2. dicembre 2014 – 22:40No Comment
Musica da regalare: SAUDADE DO FUTURO

Un disco  di buona musica è sempre un regalo intelligente, azzeccato. Pertanto in questi giorni che ci separano dalle festività Natalizie e Anno Nuovo vi suggeriremo alcuni titoli latin, jazz e altro,ma tutti interessanti. Incominciamo con sonorità del Brasile: “SAUDADE DO FUTURO – Futuro da Saudade” (Sud Music -Egea distr.), l’album  di Jaques Morelenbaum, musicista sopraffino, violoncellista, leader del Cello Samba Trio.

Sono passati 40 anni per avere finalmente un primo disco a proprio nome che rappresentasse un percorso musicale personale davvero intenso. Jaques Morelenbaum, universalmente riconosciuto, è uno dei grandi nomi della musica brasiliana. Musicista sopraffino, violoncellista dal gran tocco, arrangiatore intelligente e originale, da qualche anno è alla guida del Cello Samba Trio.
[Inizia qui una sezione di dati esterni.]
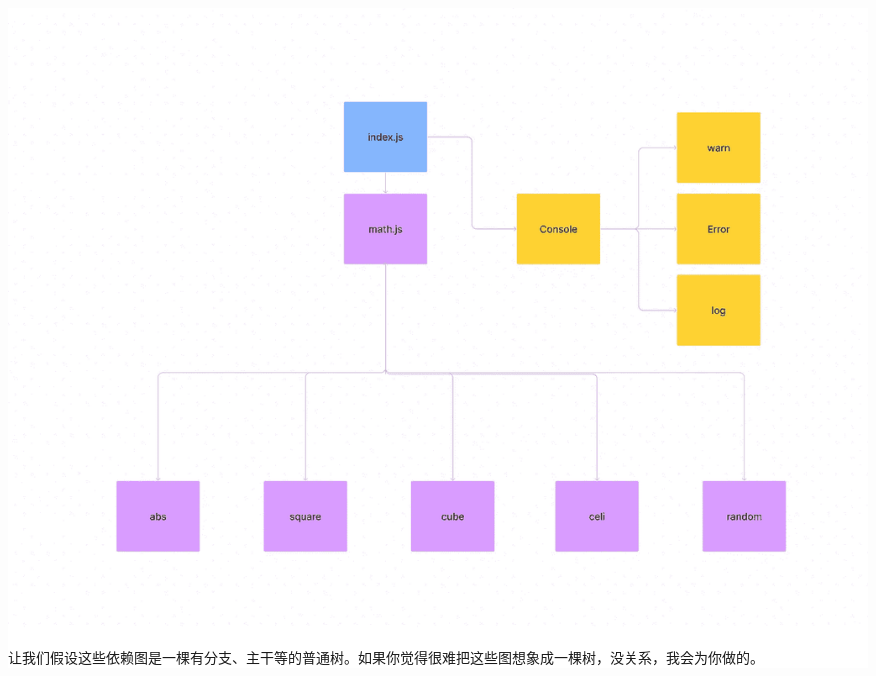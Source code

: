 ![](img/dc992dc5fc89a971ef173ebb9753b3a7.png)

让我们假设这些依赖图是一棵有分支、主干等的普通树。如果你觉得很难把这些图想象成一棵树，没关系，我会为你做的。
L’album si intitola “Saudade do Futuro – Futuro da Saudade”. Sono 12 brani in cui il violoncellista omaggia quasi tutti i maestri con i quali ha avuto l’onore di collaborare: Antonio Carlos Jobim, Gilberto Gil, Caetano Veloso, Joao Donato, oltre a quelli che hanno fatto parte della sua formazione musicale come Joao Gilberto e Jacob do Bandolim. Inoltre l’album ha quattro composizioni inedite, due dello stesso Jaques (Maracatuesday e Ar Livre), una del chitarrista e componente del trio Lula Galvao (Abaporu) e una di Luizao Paiva (Fla x Flu).

Le innumerevoli esperienze musicali, ed ovviamente i dieci anni di stretta collaborazione con il Maestro Jobim, hanno permesso a Jaques Morelenbaum di esibirsi nei principali teatri di tutto il mondo; l’unione di questa intensa carriera live con le varie produzioni discografiche realizzate rappresentano la solida base per la costruzione di questo album. Una vera sintesi in cui l’approccio “Classico” si intreccia con quello “Popolare”; il tutto condito con una buone dose di “Jazz”.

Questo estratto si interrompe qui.